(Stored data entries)
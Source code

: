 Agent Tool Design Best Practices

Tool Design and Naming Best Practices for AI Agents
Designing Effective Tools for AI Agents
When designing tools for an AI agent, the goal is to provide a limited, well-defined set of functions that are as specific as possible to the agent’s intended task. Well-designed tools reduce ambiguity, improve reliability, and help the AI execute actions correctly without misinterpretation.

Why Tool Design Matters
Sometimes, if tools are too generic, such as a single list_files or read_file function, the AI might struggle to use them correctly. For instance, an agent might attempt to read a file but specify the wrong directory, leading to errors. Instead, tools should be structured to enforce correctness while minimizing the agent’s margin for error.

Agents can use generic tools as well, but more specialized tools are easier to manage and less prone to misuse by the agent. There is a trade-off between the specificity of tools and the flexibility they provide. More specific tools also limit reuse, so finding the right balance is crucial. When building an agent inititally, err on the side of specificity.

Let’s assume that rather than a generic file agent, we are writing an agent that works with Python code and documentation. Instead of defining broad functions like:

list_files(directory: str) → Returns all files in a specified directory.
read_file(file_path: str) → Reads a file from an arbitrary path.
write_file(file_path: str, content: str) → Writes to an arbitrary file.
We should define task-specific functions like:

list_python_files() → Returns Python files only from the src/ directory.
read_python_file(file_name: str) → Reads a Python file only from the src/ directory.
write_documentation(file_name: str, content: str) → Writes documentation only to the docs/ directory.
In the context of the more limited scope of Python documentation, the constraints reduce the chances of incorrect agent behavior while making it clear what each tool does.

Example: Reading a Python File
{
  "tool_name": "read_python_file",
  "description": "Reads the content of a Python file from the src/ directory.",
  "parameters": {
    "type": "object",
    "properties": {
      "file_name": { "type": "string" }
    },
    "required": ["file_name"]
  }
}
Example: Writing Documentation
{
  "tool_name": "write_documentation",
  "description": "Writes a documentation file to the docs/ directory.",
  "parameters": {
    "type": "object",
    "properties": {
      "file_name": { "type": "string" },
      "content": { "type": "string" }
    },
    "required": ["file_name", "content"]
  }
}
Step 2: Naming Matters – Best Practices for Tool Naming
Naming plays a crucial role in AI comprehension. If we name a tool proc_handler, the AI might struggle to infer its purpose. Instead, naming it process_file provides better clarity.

...

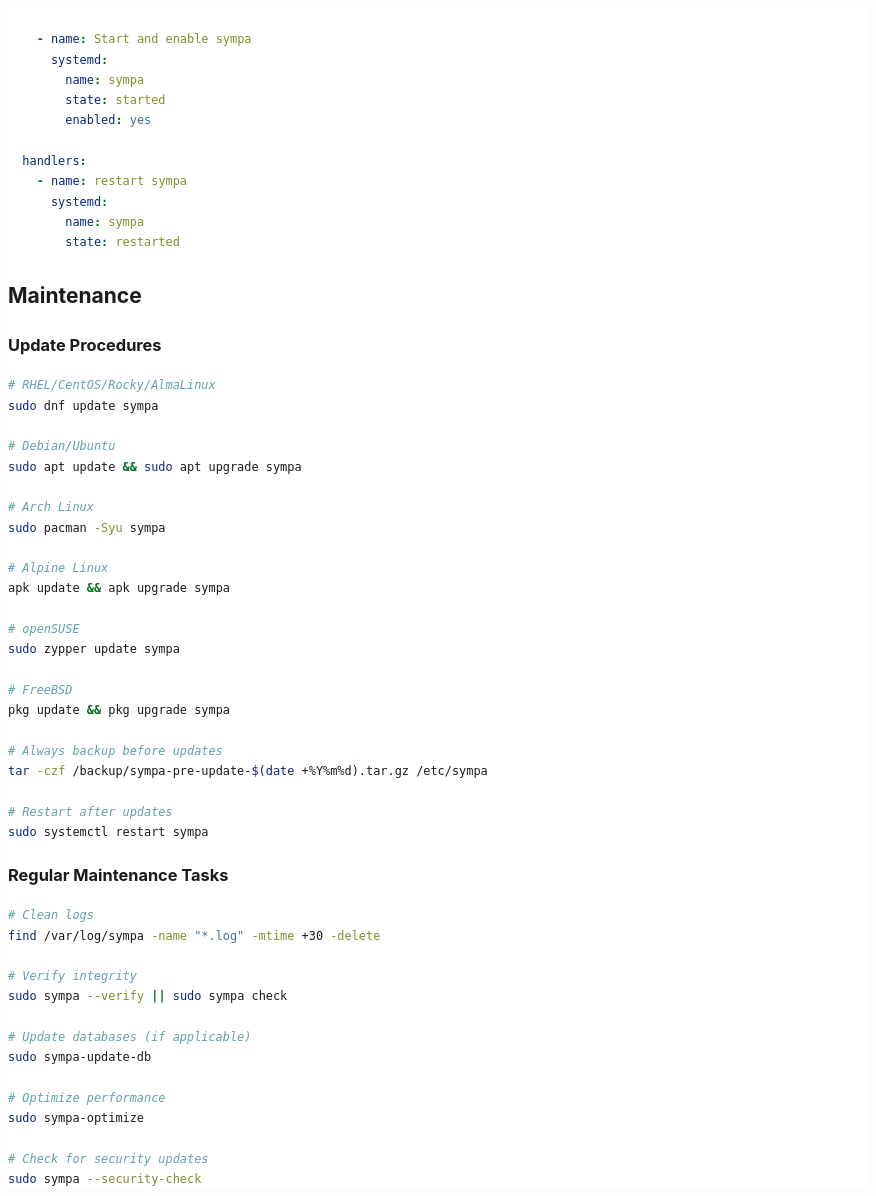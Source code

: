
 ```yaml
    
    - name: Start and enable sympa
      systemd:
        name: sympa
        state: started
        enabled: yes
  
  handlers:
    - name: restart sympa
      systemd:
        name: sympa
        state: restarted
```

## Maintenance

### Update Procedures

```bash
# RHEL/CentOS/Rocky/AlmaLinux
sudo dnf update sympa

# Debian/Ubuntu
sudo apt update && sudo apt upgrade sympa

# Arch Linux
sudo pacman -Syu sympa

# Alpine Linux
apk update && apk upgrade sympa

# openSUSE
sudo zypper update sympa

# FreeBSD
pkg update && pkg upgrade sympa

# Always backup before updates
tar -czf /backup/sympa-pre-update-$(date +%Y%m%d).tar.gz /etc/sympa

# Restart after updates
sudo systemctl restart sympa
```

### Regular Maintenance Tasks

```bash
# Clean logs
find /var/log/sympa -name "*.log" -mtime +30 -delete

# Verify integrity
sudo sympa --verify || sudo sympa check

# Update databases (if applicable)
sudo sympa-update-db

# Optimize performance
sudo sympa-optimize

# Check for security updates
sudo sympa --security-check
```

• [Exercise description] Look through the data and show every line containing "should".

• [Output for this exercise]
Sometimes, if tools are too generic, such as a single list_files or read_file function, the AI might struggle to use them correctly. For instance, an agent might attempt to read a file but specify the wrong directory, leading to errors. Instead, tools should be structured to enforce correctness while minimizing the agent’s margin for error.
We should define task-specific functions like:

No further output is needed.